*Records to process:*
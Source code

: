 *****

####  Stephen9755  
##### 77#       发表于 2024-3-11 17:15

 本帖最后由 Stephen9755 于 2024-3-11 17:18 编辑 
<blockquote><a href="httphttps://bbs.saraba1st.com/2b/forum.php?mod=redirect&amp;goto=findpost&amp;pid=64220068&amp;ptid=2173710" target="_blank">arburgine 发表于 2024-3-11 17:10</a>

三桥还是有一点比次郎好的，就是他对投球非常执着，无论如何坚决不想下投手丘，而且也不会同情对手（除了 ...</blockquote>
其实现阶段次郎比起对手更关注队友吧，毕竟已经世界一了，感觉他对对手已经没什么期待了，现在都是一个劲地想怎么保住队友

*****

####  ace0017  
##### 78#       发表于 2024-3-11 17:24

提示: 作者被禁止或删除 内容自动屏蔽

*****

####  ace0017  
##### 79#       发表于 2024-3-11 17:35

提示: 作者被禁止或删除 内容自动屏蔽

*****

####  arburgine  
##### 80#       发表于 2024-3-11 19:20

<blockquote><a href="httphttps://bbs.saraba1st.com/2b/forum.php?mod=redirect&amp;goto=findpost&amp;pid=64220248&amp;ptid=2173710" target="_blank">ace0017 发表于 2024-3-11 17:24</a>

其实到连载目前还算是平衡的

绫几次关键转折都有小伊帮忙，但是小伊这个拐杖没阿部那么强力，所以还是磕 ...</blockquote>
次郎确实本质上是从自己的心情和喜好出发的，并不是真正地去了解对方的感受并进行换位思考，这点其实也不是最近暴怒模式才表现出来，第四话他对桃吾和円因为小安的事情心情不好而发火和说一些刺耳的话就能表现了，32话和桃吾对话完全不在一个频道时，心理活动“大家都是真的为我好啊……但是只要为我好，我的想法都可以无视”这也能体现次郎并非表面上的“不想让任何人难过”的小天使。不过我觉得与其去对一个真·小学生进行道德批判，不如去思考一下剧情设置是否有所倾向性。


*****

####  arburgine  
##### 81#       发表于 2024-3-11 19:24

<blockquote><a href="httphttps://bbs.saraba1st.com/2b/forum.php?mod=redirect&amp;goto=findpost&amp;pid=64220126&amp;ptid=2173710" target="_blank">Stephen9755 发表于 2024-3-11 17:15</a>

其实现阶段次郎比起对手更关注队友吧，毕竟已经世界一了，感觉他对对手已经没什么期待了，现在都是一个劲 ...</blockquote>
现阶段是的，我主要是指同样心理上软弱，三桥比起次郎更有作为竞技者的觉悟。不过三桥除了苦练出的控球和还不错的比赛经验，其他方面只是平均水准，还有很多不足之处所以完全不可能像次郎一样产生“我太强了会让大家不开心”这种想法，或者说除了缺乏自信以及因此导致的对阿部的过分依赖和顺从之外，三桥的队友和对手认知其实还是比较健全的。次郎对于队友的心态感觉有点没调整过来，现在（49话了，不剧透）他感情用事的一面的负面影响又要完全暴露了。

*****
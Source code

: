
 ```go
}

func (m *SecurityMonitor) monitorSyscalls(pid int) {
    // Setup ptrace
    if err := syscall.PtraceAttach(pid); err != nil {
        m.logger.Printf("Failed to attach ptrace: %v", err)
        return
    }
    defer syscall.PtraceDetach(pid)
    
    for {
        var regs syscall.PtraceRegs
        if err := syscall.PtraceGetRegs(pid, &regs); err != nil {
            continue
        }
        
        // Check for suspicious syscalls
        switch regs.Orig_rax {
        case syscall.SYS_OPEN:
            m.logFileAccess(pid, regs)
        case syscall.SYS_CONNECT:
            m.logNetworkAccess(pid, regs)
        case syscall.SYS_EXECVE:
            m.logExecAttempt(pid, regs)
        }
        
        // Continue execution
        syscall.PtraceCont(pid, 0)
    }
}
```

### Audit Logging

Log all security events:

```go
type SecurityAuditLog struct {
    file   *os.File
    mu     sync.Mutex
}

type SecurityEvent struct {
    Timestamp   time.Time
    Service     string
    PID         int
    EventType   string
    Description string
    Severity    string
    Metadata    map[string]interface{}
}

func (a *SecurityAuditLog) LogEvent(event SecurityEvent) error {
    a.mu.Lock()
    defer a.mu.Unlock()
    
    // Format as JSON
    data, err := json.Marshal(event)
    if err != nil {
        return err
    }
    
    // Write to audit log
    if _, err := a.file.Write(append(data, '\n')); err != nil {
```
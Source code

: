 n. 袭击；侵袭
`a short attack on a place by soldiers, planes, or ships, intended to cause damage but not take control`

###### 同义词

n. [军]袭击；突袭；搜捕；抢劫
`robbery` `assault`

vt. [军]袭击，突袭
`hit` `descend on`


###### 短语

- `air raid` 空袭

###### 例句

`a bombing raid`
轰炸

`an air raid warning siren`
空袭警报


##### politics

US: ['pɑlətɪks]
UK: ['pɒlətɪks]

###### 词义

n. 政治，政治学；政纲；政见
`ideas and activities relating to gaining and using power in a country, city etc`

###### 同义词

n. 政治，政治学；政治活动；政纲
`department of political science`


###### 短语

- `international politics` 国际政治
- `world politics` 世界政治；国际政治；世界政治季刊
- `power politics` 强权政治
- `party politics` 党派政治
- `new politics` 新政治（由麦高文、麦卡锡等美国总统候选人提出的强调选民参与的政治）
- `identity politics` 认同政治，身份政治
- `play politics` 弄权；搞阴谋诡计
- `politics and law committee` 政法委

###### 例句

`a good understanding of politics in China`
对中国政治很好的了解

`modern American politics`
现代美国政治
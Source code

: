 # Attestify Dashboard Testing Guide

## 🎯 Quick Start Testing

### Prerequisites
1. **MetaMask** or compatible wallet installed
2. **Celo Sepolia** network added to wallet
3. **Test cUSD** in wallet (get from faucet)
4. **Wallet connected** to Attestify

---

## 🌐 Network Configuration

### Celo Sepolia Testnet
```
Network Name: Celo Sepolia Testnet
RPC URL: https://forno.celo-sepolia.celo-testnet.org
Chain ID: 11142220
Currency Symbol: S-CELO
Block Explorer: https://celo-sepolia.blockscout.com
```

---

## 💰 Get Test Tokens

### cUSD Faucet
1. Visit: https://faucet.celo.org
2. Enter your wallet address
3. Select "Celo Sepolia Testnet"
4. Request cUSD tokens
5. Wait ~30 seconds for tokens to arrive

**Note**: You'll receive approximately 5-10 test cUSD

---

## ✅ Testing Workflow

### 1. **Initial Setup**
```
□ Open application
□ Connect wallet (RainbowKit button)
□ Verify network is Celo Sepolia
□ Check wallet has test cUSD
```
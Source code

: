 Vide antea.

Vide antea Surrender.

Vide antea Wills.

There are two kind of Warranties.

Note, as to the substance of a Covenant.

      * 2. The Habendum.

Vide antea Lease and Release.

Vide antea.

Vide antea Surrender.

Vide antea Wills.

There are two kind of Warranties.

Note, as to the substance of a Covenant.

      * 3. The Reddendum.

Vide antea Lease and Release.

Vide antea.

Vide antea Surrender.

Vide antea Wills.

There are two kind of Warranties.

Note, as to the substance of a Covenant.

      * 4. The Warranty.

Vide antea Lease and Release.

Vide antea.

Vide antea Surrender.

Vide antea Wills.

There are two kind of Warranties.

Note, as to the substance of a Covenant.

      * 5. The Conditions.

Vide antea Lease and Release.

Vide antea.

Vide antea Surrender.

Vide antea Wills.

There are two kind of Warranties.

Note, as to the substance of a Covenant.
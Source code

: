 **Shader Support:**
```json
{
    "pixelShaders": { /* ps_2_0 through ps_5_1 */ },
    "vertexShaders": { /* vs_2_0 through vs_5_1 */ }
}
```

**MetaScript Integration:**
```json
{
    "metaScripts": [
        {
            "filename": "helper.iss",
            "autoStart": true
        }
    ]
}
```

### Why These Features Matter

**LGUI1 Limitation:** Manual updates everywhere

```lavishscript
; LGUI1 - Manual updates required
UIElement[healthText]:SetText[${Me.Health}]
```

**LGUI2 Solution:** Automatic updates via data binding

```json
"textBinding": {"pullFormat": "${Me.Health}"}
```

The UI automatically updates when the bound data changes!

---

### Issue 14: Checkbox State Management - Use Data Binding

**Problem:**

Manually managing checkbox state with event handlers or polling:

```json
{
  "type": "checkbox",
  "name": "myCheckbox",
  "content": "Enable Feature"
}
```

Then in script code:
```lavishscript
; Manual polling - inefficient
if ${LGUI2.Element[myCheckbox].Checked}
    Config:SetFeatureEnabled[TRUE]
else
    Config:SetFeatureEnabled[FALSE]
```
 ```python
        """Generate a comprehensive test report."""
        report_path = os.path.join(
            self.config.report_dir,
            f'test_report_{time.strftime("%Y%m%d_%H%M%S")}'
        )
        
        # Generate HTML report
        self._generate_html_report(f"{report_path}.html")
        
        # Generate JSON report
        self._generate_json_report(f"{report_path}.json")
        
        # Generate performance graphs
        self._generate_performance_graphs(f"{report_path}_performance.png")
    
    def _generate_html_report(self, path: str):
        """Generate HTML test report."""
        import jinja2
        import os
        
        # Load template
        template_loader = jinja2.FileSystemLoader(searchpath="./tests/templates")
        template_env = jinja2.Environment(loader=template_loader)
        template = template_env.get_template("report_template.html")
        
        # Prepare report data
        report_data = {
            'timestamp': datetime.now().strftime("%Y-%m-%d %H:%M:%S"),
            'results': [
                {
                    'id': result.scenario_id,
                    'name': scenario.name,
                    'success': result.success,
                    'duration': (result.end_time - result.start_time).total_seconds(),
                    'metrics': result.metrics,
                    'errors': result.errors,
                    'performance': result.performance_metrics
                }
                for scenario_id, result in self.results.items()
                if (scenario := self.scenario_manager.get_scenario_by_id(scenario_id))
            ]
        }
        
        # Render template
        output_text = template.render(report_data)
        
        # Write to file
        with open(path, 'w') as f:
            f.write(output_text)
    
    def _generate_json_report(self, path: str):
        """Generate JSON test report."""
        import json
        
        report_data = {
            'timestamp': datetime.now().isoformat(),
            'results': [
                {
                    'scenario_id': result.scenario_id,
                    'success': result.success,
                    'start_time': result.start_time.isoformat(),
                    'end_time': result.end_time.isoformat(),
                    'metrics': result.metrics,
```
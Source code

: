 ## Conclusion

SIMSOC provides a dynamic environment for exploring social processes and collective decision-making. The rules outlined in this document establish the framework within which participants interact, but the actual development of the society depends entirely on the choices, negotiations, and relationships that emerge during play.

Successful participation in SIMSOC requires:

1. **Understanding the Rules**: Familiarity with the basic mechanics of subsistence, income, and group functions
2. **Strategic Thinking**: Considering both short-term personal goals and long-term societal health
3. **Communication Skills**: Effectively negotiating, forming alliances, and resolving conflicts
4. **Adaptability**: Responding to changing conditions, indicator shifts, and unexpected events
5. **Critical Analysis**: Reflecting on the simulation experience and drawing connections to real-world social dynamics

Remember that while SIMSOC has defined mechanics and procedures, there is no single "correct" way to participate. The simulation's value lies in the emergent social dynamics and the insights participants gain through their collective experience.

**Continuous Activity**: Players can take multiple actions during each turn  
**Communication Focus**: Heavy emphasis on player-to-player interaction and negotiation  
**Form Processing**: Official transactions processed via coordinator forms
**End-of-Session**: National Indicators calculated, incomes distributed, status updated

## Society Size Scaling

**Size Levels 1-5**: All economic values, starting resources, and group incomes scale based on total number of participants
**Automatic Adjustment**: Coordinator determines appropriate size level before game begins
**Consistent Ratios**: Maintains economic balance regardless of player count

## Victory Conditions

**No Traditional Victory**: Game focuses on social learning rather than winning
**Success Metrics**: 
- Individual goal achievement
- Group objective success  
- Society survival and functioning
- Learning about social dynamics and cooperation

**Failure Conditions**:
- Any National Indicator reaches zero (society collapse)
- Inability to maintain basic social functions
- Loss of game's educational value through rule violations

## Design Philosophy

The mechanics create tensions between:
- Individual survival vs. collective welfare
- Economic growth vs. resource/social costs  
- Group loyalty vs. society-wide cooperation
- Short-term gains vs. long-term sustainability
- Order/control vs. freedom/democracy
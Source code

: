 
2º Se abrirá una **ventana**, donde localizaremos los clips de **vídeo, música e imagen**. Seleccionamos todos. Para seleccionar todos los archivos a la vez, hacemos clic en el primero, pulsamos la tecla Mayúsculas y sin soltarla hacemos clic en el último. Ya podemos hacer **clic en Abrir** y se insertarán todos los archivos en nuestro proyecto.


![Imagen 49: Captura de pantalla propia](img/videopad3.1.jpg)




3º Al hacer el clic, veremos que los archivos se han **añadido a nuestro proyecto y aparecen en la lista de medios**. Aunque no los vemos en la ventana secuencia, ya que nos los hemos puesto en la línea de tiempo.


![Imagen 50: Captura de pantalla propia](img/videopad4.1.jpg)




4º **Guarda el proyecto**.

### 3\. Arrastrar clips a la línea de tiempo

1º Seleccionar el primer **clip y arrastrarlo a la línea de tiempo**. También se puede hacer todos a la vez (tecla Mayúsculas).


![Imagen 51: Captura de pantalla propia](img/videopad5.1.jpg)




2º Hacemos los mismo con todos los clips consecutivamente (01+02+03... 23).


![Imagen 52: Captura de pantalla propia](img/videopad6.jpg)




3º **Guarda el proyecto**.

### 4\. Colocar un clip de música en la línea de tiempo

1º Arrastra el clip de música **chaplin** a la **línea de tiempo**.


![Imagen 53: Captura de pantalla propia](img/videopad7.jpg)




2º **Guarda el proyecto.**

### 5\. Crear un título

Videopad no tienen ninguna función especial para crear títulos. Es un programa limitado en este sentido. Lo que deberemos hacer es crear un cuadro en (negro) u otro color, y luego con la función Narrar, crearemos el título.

*Your goal:* The job here is to find each line above with the word "SecurityEvent" and copy it.

*Answer to the exercise:*
type SecurityEvent struct {
func (a *SecurityAuditLog) LogEvent(event SecurityEvent) error {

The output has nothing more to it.